(AVAILABLE DATA Opens)
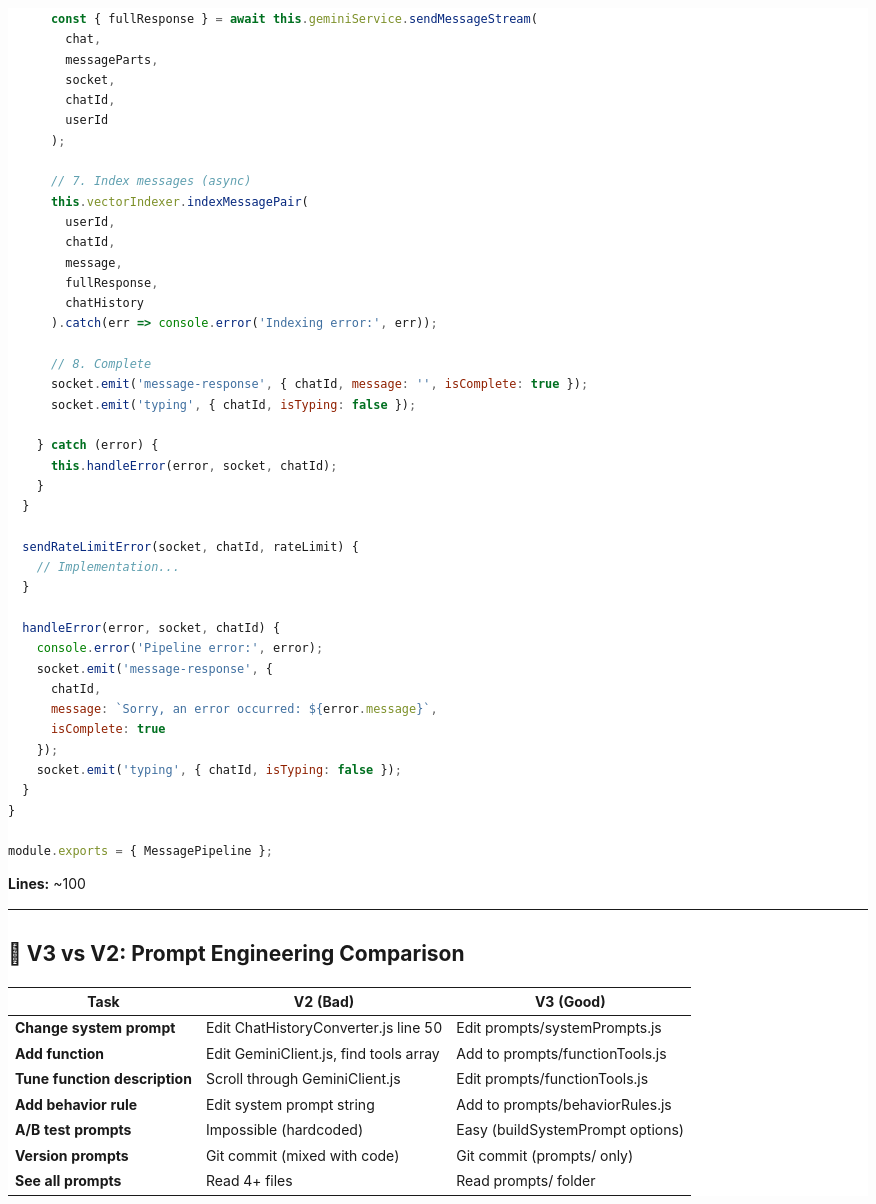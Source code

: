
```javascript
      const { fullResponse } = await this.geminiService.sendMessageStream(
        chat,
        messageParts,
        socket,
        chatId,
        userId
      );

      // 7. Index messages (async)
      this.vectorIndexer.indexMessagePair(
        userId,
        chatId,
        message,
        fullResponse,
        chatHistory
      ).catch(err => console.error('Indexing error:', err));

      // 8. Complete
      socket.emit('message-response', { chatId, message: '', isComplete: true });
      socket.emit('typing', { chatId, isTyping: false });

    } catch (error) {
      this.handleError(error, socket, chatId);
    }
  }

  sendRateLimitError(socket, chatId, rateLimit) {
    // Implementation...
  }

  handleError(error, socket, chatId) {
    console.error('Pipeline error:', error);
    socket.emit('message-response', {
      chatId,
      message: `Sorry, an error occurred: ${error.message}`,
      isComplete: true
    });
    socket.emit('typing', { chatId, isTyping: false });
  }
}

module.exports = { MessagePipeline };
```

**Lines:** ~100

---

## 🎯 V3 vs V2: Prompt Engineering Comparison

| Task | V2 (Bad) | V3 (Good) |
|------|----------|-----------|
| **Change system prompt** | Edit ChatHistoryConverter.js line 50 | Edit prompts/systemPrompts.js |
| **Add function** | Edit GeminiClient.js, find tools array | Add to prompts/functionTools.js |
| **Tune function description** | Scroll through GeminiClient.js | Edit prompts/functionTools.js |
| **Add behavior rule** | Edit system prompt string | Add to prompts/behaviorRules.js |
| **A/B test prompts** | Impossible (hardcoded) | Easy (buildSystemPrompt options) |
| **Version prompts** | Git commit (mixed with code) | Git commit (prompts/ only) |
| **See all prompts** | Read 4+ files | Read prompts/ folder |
(AVAILABLE DATA Closes)
(AVAILABLE DATA Opens)
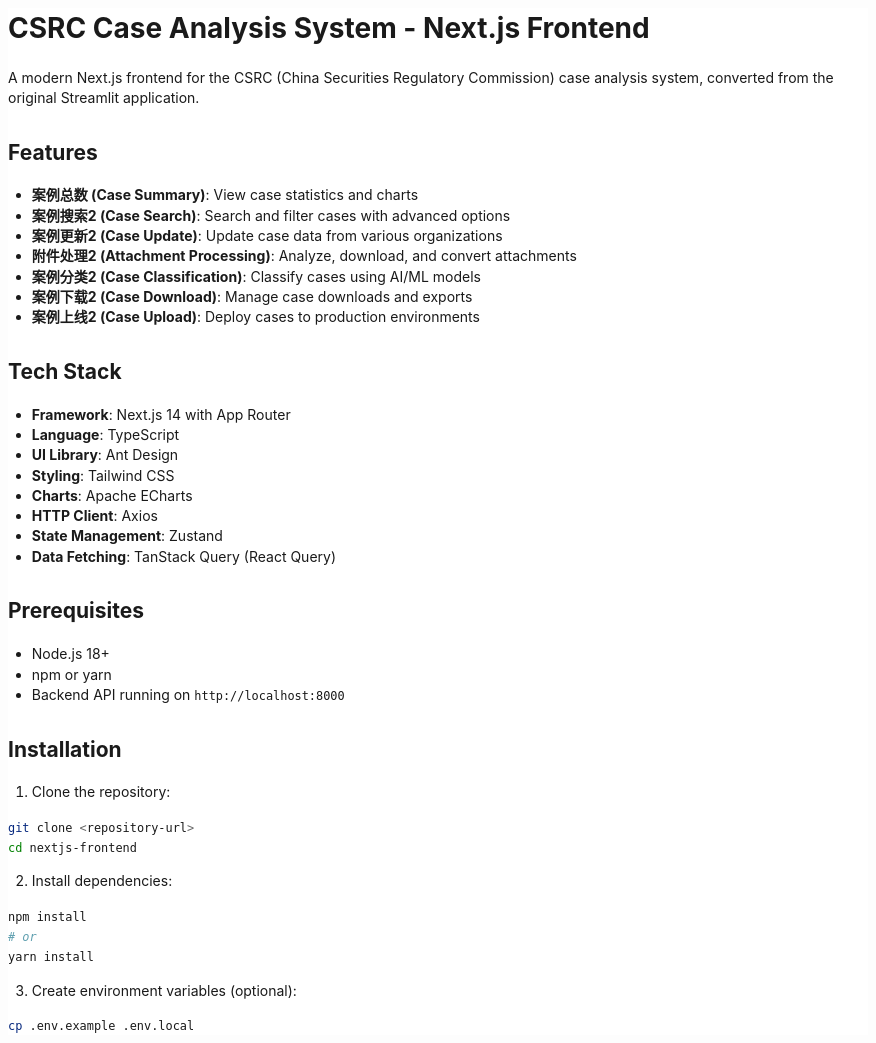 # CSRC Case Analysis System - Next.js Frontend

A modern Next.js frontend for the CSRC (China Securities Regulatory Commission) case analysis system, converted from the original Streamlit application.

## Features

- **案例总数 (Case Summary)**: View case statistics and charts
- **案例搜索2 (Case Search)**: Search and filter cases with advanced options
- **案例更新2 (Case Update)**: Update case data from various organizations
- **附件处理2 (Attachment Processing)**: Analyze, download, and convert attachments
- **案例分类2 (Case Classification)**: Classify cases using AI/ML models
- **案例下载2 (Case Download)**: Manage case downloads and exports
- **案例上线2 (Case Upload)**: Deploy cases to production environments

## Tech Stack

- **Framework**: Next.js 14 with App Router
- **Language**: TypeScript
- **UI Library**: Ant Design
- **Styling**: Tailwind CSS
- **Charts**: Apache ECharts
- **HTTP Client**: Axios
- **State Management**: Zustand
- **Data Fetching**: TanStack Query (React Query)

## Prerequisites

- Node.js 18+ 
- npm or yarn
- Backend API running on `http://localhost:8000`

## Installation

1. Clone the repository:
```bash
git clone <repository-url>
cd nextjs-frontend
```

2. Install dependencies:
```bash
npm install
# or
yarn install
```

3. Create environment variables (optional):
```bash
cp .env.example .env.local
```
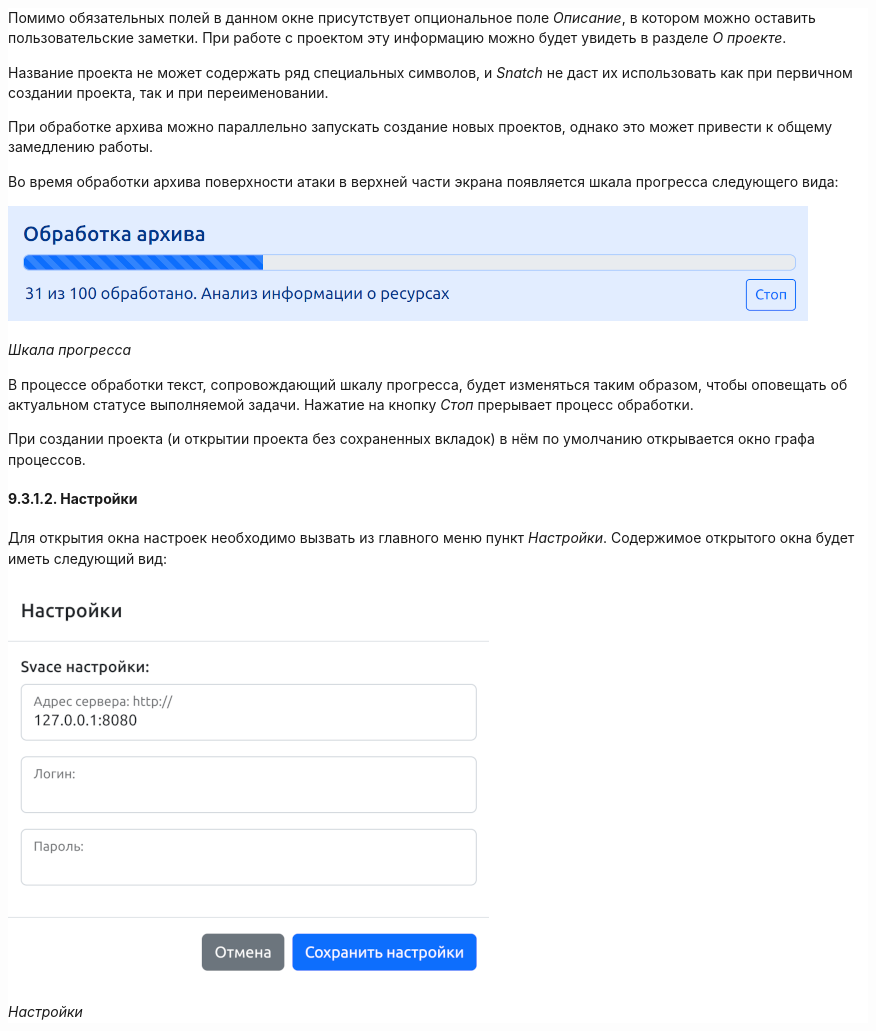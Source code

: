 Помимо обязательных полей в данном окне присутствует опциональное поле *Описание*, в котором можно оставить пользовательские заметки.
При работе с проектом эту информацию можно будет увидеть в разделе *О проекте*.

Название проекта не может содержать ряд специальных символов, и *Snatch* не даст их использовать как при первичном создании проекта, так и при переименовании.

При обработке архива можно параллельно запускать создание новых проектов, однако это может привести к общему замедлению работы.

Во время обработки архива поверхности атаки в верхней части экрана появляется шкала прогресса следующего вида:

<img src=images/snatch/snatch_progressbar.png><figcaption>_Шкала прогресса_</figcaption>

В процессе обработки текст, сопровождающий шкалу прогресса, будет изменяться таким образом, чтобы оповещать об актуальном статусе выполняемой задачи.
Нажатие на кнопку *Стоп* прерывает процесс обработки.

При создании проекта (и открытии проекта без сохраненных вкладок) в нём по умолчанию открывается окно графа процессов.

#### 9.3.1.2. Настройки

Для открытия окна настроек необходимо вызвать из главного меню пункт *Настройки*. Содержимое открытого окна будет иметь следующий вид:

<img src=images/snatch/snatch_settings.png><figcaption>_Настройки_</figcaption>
(AVAILABLE DATA Closes)
Copy out each line of the data that holds the string "проекта".

Название проекта не может содержать ряд специальных символов, и *Snatch* не даст их использовать как при первичном создании проекта, так и при переименовании.
При создании проекта (и открытии проекта без сохраненных вкладок) в нём по умолчанию открывается окно графа процессов.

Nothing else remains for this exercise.